Het is een rustige dinsdagavond op het treinstation van Tianjin. Samen met twee collega’s wacht ik op de trein terug naar Beijing. Er komt een Chinese man langslopen, en zodra zijn blik op ons valt blijft hij acuut stilstaan. Hij loopt direct op mijn Poolse colleaga af, gaat vlak voor haar staan, kijkt haar recht in het gezicht en stelt onomwonden: “Jij bent zeker een buitenlander!” Het is duidelijk dat deze man onopgeleid is, waarschijnlijk is het een migrantenarbeider op doorreis. Mijn collega spreekt niet genoeg Chinees om de man goed te kunnen verstaan, en kijkt mij vragend aan. Ik vertaal zijn vraag, maar we zijn alledrie wat onwillig om hem te antwoorden. Ik denk dat de meeste mensen wel een beetje verbouwereerd zijn als er ineens een wildvreemde man op je af komt stormen om te stellen dat je vast een buitenlander bent.
De man vat onze stilte verkeerd op en denkt dat we hem niet hebben verstaan. Hij herhaalt zijn vraag en richt zich daarbij niet meer alleen tot mijn collega, maar kijkt ons alledrie aan. Het is duidelijk dat hij in zijn leven niet veel buitenlanders tegengekomen kan zijn. Hij komt niet onbeleefd over, uit zijn ogen straalt nieuwschierigheid. Omdat ik het een beetje suf vind om zijn vraag met “Ja, wij zijn buitenlanders” te beantwoorden, reageer ik door de bal terug te kaatsten met: “U bent zeker een Chinees!”. Hierop reageert de man bijzonder blij. Hij steekt zijn beide duimen in de lucht en bevestigt: “Klopt! Ik ben een Chinees! Jullie zijn buitenlanders hé?” Zijn vriendelijkheid en enthousiasme werken aanstekelijk, en ik bevestig dat wij inderdaad uit het buitenland komen. Ik vraag hem waarom hij denkt dat wij buitenlanders zijn hierop reageert hij triomfantelijk: “Jullie zien er heel anders uit dan Chinezen! Jullie huid is zo wit dat ik al wel dacht dat jullie buitenlanders zijn! Uit welk buitenland komen jullie?” Ik leg uit dat we uit Polen, Engeland en Nederland komen. De man kijkt me daarop niet-begrijpend aan en ik licht toe: “Wij komen uit Europa”. Dit antwoord komt hem wel bekend voor, en hij reageert vrolijk: “Europa, hardstikke goed!
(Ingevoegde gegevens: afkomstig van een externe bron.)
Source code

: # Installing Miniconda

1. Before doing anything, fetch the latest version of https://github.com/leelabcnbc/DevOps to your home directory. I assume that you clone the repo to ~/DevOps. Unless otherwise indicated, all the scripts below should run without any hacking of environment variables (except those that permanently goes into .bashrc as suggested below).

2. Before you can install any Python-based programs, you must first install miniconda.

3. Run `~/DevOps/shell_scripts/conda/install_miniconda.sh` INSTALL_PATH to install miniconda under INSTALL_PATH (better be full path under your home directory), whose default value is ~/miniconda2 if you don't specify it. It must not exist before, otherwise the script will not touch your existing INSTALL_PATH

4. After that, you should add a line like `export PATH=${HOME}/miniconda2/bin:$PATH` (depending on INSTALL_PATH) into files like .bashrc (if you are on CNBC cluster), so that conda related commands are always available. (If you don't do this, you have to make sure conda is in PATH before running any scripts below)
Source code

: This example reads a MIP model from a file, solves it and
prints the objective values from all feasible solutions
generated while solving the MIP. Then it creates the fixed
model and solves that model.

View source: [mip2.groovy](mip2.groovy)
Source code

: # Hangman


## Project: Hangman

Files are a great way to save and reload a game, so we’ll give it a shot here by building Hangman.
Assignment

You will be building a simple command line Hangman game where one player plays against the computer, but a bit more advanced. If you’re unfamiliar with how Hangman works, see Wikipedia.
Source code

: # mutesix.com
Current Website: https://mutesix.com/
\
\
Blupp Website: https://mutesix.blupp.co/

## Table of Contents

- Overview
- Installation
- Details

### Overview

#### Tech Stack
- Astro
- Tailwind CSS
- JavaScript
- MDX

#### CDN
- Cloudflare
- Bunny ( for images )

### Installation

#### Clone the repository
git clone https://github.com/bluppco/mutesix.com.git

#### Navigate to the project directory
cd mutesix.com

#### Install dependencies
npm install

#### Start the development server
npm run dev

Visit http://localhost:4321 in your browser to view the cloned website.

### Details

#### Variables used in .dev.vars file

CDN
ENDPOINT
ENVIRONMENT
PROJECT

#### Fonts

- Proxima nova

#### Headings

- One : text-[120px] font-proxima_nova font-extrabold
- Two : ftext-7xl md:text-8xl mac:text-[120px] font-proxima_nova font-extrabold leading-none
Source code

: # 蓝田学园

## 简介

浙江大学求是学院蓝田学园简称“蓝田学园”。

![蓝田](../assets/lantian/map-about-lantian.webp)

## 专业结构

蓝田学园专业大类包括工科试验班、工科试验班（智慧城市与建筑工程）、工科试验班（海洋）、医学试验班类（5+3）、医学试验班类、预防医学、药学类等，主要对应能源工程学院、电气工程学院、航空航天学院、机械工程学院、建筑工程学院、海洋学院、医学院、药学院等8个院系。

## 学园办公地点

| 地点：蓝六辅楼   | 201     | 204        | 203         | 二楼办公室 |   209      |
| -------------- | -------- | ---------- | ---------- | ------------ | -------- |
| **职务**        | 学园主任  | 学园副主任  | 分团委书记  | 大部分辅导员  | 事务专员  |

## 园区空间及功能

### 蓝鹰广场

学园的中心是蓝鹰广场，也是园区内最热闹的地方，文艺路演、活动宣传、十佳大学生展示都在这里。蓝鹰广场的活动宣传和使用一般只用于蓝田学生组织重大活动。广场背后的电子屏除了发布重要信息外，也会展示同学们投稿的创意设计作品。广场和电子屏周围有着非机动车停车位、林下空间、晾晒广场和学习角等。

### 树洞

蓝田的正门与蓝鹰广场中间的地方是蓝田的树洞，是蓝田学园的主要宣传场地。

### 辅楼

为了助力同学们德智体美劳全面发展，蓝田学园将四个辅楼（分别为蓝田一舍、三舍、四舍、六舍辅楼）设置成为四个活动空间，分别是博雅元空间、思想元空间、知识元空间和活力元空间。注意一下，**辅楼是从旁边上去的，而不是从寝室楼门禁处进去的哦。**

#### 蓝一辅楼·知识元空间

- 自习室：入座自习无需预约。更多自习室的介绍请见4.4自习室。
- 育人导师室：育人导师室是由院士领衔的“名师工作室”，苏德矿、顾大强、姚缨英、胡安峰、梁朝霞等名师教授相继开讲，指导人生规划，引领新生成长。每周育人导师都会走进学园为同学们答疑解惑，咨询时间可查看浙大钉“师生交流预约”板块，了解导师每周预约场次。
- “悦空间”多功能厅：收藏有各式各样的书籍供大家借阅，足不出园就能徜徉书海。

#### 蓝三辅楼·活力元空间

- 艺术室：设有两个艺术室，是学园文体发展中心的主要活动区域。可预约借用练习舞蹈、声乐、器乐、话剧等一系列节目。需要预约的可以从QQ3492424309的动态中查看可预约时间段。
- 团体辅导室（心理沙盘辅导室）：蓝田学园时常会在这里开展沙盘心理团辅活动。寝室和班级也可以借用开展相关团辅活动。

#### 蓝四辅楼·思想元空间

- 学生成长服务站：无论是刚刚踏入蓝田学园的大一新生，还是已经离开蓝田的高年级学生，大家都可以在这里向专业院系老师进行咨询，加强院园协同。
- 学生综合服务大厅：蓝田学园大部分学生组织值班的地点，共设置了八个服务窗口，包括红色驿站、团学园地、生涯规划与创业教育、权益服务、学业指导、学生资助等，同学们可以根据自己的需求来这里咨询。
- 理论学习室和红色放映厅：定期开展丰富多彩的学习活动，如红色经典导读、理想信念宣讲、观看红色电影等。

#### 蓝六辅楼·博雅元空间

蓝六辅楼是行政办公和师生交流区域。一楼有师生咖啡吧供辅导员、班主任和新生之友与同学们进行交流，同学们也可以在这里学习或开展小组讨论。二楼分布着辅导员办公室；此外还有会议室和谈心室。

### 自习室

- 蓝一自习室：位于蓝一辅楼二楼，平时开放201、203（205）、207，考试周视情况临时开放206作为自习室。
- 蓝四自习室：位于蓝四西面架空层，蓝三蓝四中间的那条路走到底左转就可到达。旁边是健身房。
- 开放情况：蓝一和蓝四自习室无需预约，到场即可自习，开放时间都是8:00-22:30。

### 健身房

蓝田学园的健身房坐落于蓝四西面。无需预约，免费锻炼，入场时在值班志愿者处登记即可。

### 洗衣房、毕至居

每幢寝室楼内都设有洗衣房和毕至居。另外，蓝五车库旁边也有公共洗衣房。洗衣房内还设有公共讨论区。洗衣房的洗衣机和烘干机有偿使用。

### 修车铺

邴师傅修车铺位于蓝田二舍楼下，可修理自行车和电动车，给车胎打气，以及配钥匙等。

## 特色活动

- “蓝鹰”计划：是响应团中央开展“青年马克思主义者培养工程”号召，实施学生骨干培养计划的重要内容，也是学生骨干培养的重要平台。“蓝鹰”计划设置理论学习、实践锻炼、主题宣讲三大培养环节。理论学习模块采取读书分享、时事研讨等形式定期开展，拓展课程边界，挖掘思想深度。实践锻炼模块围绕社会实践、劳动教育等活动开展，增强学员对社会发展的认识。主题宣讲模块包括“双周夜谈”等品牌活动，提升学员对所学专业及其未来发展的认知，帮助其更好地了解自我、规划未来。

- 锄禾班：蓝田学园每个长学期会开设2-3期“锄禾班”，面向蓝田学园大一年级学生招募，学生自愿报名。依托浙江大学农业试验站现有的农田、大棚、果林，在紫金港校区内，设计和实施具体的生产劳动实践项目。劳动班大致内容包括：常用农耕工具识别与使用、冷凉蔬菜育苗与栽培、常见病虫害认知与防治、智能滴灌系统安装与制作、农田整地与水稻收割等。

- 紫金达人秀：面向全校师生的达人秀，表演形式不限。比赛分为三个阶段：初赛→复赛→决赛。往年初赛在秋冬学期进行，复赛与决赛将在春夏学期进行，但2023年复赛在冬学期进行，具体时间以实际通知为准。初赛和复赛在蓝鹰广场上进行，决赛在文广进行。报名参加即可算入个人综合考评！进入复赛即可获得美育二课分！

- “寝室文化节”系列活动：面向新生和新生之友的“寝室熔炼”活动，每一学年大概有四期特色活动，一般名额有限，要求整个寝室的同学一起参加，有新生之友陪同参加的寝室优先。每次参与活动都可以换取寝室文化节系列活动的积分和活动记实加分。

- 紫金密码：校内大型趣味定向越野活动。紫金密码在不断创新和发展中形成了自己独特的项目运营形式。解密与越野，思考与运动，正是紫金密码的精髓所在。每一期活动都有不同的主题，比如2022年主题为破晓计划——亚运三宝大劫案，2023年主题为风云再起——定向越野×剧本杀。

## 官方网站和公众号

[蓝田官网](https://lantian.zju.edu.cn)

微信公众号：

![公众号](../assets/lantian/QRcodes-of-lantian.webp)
Wat doen jullie hier in China?” Ik antwoord dat we bij de European Chamber of Commerce werken, en opnieuw maakt zijn schaapachtige blik duidelijk dat deze informatie niet door hem wordt verwerkt. Daarom verduidelijk ik: “Wij werken in een kantoor”. Hiermee kan de man wel iets, en opnieuw steekt hij blij twee duimen in de lucht: “Jullie werken op kantoor, geweldig!”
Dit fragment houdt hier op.